Tourism minister urges sector to consider domestic guests

May 19, 2022

The minister said the local population can create a critical mass if given proper awareness and incentives, and charged the hotels and other hospitality players to respond accordingly

Tourism minister Martin Mugarra Bahinduka speaks during the launch of the Tourism Development Intervention Fund. Photo by Edward Kayiwa

Edward Kayiwa
Journalist @New Vision

The State Minister for Tourism, Martin Mugarra Bahinduka, has asked Ugandan tour operators and hoteliers to focus on capitalising the domestic market to sustain the sector, as the global economy slowly recovers. 

Bahinduka said it is counterproductive for sector players to focus on foreign guests, as hotel rooms and other facilities gather dust, yet the potential in local guests can be fully exploited to sustain the sector.  

He said since Uganda has a young population and a rising middle income, sector players should design packages that attract local tourists, because only then can sustainability of the sector be guaranteed, even in times of crises. 

“Our young population loves to have fun because they are young, and with some incentives, they can sustain the sector going forward,” he said. He was speaking during the launch of the second call of application for the Tourism Development Intervention Fund (TDIF), a grant attached to a loan, to enable the tourism sector soar through the hardship of COVID-19. 

Before the pandemic outbreak, tourism and hospitality was considered the biggest contributor to Uganda’s Gross Domestic Product (GDP) accounting for more than 7.75% and approximately 6.7% of total national employment. 

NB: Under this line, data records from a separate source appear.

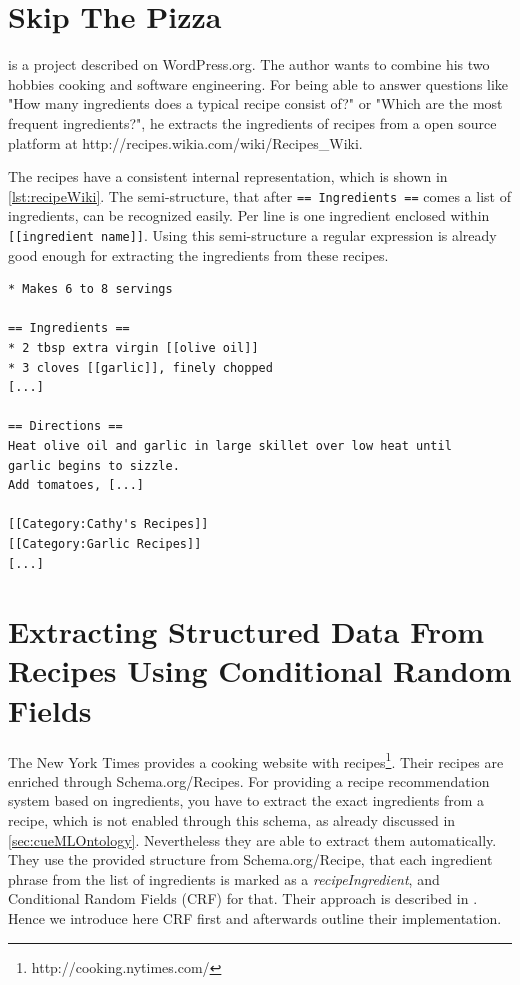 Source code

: \documentclass[12pt, twoside]{report}
\begin{document}
\section{Skip The Pizza}
\parencite{REgutGenug} is a project described on WordPress.org. The author wants to combine his two hobbies cooking and software engineering. For being able to answer questions like "How many ingredients does a typical recipe consist of?" or "Which are the most frequent ingredients?", he extracts the ingredients of recipes from a open source platform at http://recipes.wikia.com/wiki/Recipes\_Wiki.

The recipes have a consistent internal representation, which is shown in \cref{lst:recipeWiki}. The semi-structure, that after \texttt{== Ingredients ==} comes a list of ingredients, can be recognized easily. Per line is one ingredient enclosed within \texttt{[[ingredient name]]}. Using this semi-structure a regular expression is already good enough for extracting the ingredients from these recipes.

\begin{lstlisting}[frame=single, basicstyle=\footnotesize\ttfamily,caption={Shortened example recipe from \\ http://recipes.wikia.com/wiki/Recipes\_Wiki}, label=lst:recipeWiki]
* Makes 6 to 8 servings

== Ingredients ==
* 2 tbsp extra virgin [[olive oil]]
* 3 cloves [[garlic]], finely chopped
[...]

== Directions ==
Heat olive oil and garlic in large skillet over low heat until
garlic begins to sizzle.
Add tomatoes, [...]

[[Category:Cathy's Recipes]]
[[Category:Garlic Recipes]]
[...]
\end{lstlisting}


\section{Extracting Structured Data From Recipes Using Conditional Random Fields}\label{sec:crfzeit}
The New York Times provides a cooking website with recipes\footnote{http://cooking.nytimes.com/}. Their recipes are enriched through Schema.org/Recipes. For providing a recipe recommendation system based on ingredients, you have to extract the exact ingredients from a recipe, which is not enabled through this schema, as already discussed in \cref{sec:cueMLOntology}. Nevertheless they are able to extract them automatically. They use the provided structure from Schema.org/Recipe, that each ingredient phrase from the list of ingredients is marked as a \textit{recipeIngredient}, and Conditional Random Fields (CRF) for that. Their approach is described in \parencite{CRFZeit}. Hence we introduce here CRF first and afterwards outline their implementation.  
\end{document}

But as guests stayed away in compliance to the global lockdowns instituted as a measure to fight the spread of the pandemic, the sector performance greatly reclined to the end that hotel booking slid to 2% at the time, and recovery has been slow since then. 

Bahinduka said the local population can create a critical mass if given proper awareness and incentives, and charged the hotels and other hospitality players to respond accordingly. 

The TDIF seeks to stimulate businesses operating in the tourism sector, which has been heavily impacted by COVID-19 by providing a soft loan with flexible terms aligned to the current needs of the sector. 

It is intended to give operators access to working capital to fast track recovery post the Covid-19 devastating effects and support initiatives to become more environment friendly. 

The total facility is over Sh62 billion made up of Sh40 billion ring-fenced funds from UDB and complemented by a grant of Sh21.8 billion from the European Union. Under this facility, only customers that qualify for the loan will be eligible for the grant. 

UDB's Patricia Ojangole said the beneficiaries must be members of the hotel industry. Photo by Edward Kayiwa

UDB's Patricia Ojangole said the beneficiaries must be members of the hotel industry. Photo by Edward Kayiwa

According to Uganda Development Bank (UDB) executive director, Patricia Ojangole, the call to access the facility was first made in 2020, in which 90 applications were received, out of which 44 were successful. 

Ojangole said more applications are expected in the second call, now that the economy is in a much better place than it was in 2020. 

“The beneficiaries must be members of the hotel industry registered under AUTO. The money must also not be for expansion of infrastructure or refinancing loans. Maximum amount one can get is sh1b.” 

Carolyne Adriaensen, head of corporation, EU said the grant component in the facility is meant to bring down the interest on the loans down and make them affordable. 

She said the facility was developed in the spirit of corporation between the EU, Uganda government, UDB and other partners to ensure it benefits the beneficiaries. 

“Today, activity in the sector is slowly returning and the new call seeks to help the sector players recover. The second call has been designed to in close consultation with stakeholders,” she said.